#### Your task
Search the entries for the word "initialAvatarURL" and copy each line that has it.

#### Working data
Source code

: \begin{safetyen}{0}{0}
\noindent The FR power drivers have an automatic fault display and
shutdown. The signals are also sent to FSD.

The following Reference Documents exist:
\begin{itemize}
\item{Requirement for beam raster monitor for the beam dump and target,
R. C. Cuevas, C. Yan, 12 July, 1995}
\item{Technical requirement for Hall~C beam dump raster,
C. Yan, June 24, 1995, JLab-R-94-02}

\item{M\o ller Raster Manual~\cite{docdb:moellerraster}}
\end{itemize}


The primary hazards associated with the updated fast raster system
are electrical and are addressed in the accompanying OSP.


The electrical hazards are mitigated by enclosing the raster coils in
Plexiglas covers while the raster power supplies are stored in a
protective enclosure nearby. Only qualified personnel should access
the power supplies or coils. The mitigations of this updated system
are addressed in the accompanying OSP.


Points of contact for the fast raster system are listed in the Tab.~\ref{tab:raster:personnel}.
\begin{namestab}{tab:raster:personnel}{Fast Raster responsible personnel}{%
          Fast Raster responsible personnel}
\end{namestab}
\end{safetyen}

* * *

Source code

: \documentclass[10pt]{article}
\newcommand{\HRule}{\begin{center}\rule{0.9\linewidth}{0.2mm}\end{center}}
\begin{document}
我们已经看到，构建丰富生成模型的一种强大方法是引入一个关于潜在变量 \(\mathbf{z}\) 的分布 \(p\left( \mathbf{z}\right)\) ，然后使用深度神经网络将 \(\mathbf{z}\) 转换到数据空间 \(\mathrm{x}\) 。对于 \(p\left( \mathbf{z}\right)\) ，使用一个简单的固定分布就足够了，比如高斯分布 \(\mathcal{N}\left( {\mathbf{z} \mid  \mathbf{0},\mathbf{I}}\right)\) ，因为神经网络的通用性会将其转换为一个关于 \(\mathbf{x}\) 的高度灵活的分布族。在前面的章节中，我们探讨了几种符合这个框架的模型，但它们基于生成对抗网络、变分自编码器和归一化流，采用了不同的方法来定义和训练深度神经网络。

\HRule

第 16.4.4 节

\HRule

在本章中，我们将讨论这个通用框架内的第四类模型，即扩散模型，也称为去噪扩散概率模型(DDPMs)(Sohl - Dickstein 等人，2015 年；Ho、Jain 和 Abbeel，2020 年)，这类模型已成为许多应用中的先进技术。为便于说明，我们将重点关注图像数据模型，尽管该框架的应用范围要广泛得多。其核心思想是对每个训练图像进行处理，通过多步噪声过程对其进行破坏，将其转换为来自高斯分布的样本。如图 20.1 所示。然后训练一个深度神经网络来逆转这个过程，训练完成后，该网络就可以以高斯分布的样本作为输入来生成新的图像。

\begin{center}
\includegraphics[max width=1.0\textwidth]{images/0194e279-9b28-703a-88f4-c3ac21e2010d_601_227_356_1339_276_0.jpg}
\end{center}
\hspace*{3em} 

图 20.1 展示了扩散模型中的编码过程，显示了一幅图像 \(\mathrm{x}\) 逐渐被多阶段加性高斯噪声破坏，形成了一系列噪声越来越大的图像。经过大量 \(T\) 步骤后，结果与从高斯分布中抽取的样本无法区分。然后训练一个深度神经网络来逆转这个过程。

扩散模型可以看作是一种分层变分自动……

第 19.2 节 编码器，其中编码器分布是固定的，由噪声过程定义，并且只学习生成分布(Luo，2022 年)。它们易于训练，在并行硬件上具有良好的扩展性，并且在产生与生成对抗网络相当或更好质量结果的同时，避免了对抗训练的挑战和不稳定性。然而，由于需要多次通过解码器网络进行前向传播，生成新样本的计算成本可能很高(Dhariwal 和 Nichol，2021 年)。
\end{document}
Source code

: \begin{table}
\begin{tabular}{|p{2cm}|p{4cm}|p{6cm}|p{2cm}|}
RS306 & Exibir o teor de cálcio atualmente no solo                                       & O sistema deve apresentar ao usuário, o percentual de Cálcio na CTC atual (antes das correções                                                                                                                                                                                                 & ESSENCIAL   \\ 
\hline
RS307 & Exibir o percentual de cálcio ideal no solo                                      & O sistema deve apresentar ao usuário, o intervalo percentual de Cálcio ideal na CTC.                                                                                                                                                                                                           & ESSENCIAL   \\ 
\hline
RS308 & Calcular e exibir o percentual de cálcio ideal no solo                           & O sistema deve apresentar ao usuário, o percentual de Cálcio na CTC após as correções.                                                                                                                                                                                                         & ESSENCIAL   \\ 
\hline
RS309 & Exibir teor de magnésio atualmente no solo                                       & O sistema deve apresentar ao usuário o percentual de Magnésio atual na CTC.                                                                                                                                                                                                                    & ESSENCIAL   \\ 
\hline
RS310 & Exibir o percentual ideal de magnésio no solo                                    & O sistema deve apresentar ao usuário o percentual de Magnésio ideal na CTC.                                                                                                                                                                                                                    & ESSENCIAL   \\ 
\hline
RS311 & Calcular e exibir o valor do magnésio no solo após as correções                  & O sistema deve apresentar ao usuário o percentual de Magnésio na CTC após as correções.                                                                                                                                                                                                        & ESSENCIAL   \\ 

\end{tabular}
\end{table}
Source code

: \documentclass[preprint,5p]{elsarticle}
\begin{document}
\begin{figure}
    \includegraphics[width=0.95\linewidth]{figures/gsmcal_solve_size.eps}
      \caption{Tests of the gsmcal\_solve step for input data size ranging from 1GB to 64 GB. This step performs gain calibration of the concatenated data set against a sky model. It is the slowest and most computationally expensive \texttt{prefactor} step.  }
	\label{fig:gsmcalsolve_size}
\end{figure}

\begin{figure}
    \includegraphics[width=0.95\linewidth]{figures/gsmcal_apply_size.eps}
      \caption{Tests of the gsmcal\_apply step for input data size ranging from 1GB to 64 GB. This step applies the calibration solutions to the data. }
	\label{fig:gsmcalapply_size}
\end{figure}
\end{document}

...

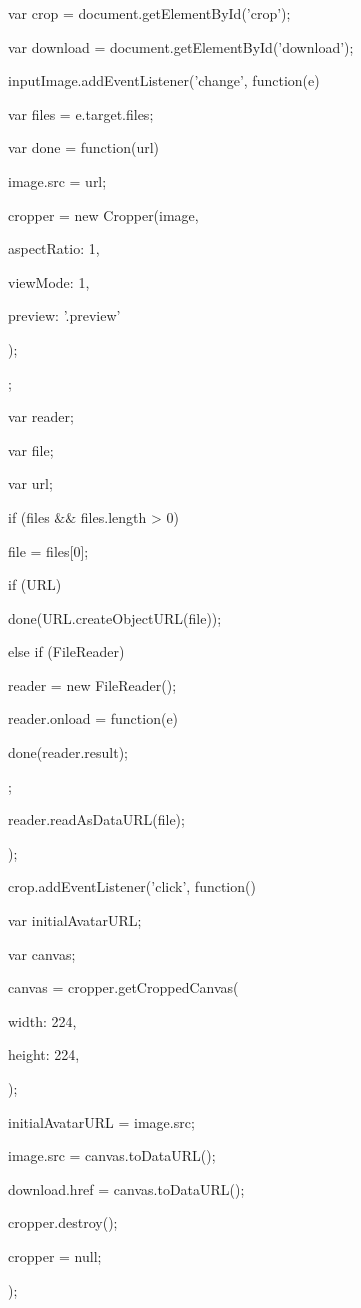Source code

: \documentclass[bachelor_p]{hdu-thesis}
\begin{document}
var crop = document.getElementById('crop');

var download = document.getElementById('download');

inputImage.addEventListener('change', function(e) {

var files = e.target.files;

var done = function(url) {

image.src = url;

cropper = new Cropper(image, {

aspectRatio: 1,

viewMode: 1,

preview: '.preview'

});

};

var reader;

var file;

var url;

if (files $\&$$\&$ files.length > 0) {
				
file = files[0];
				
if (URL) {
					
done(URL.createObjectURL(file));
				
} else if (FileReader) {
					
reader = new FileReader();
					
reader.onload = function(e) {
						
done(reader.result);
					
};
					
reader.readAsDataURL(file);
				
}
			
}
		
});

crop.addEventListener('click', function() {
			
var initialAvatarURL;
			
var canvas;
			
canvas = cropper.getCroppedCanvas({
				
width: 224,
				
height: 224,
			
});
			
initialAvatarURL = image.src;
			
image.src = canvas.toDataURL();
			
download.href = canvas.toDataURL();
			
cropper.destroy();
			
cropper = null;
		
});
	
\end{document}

#### Answer to this problem
var initialAvatarURL;
initialAvatarURL = image.src;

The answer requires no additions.